Available data =>

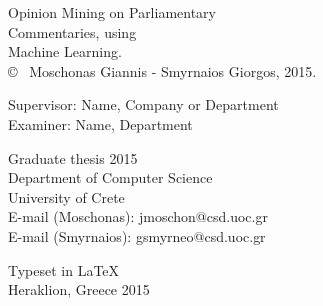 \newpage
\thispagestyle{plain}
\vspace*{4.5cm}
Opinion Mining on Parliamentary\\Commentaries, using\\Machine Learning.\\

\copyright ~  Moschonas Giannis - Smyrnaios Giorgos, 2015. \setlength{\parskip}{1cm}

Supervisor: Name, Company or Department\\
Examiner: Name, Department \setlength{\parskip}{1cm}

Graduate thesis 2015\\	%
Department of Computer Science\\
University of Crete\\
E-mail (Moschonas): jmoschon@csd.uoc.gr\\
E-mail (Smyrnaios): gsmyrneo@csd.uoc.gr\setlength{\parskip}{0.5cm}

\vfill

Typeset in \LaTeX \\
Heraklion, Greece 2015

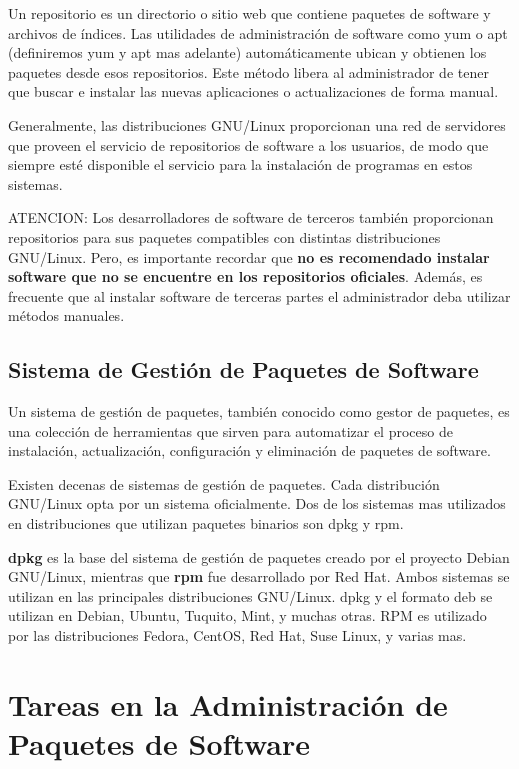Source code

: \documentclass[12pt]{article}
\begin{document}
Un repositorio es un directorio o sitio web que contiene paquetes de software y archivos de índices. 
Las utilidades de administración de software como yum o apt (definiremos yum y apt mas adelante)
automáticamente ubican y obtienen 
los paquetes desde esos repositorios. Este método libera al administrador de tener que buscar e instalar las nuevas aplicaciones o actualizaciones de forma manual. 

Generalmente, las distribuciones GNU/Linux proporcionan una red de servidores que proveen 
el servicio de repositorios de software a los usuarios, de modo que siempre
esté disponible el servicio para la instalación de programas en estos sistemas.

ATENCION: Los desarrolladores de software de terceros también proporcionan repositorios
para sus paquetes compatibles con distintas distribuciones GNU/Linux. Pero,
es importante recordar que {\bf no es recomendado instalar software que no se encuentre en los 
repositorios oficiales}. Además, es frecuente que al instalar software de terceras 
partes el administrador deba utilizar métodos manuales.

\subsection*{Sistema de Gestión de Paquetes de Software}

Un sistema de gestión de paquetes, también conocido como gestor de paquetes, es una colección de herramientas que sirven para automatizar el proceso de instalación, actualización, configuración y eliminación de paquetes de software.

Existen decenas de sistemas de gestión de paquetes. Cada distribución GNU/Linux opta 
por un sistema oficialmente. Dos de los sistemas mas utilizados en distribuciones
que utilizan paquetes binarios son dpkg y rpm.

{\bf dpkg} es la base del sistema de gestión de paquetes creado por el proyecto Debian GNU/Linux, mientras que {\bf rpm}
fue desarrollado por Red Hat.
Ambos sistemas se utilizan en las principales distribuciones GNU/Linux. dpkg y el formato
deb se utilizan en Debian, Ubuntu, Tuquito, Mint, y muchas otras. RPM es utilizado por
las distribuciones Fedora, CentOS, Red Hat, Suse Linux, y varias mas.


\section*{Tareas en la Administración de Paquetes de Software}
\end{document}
--
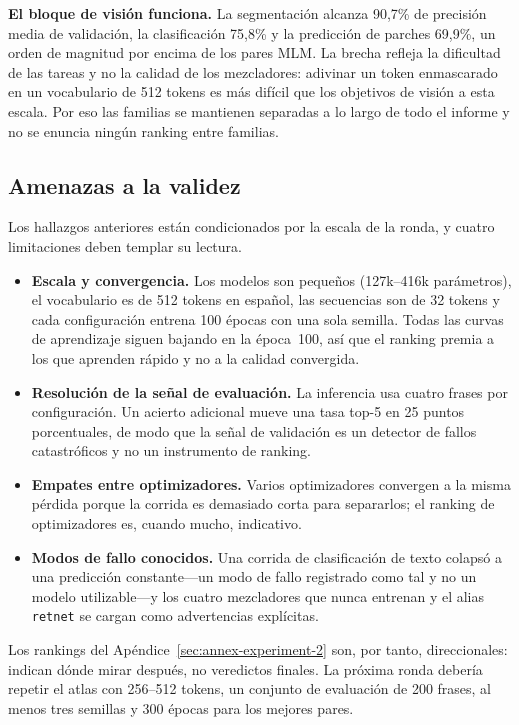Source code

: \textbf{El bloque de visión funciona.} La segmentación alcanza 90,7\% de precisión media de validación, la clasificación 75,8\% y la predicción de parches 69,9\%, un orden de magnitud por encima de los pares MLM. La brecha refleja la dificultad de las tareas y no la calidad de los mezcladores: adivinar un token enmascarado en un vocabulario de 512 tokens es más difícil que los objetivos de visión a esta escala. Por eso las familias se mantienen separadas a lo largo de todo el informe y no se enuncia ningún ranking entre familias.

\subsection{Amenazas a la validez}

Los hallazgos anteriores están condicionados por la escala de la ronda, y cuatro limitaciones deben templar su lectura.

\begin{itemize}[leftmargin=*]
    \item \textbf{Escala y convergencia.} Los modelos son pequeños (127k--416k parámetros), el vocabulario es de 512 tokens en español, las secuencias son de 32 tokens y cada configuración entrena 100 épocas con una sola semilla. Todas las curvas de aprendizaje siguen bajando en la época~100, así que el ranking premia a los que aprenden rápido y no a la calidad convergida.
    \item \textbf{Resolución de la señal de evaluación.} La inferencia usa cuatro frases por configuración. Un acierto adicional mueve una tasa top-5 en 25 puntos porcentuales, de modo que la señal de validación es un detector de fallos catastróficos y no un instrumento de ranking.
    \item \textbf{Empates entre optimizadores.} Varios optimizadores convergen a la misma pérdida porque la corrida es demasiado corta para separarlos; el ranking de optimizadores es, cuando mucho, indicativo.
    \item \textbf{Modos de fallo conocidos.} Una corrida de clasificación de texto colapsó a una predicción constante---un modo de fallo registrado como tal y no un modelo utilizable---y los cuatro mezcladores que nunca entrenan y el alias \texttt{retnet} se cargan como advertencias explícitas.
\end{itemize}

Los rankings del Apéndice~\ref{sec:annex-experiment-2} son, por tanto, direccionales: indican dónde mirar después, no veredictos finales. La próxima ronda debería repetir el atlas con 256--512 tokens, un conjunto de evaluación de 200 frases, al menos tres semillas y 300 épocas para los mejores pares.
...
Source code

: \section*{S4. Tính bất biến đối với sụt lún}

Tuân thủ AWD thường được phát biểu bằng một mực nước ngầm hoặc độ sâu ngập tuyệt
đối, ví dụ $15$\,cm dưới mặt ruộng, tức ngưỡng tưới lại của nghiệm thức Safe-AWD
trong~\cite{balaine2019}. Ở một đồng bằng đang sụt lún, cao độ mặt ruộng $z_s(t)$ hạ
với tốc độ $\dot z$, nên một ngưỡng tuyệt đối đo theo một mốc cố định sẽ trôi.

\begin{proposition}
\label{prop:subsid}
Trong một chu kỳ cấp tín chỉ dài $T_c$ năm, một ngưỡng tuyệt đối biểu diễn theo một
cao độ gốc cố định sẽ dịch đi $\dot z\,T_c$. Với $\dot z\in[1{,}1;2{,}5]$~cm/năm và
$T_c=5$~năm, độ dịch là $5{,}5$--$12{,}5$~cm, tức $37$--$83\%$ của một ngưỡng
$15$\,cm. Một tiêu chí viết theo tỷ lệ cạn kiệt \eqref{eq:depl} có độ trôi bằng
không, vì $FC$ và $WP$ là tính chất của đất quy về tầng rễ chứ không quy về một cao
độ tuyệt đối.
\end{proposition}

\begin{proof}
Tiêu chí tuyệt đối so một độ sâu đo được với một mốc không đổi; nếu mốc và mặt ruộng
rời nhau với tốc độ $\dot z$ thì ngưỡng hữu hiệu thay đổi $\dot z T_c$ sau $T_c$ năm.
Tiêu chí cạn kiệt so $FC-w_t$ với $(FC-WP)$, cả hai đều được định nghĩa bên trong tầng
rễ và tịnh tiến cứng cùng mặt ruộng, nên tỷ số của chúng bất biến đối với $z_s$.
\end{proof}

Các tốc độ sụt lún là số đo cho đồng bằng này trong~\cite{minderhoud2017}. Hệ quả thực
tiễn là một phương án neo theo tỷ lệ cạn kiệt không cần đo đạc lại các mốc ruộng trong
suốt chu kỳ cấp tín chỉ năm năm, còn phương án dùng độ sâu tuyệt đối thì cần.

Requirement => Take from the material above the lines running from the one with "instrumento de ranking." through the one with "Los rankings del", and repeat them exactly, with nothing else.

Written response =>
    \item \textbf{Resolución de la señal de evaluación.} La inferencia usa cuatro frases por configuración. Un acierto adicional mueve una tasa top-5 en 25 puntos porcentuales, de modo que la señal de validación es un detector de fallos catastróficos y no un instrumento de ranking.
    \item \textbf{Empates entre optimizadores.} Varios optimizadores convergen a la misma pérdida porque la corrida es demasiado corta para separarlos; el ranking de optimizadores es, cuando mucho, indicativo.
    \item \textbf{Modos de fallo conocidos.} Una corrida de clasificación de texto colapsó a una predicción constante---un modo de fallo registrado como tal y no un modelo utilizable---y los cuatro mezcladores que nunca entrenan y el alias \texttt{retnet} se cargan como advertencias explícitas.
\end{itemize}

Los rankings del Apéndice~\ref{sec:annex-experiment-2} son, por tanto, direccionales: indican dónde mirar después, no veredictos finales. La próxima ronda debería repetir el atlas con 256--512 tokens, un conjunto de evaluación de 200 frases, al menos tres semillas y 300 épocas para los mejores pares.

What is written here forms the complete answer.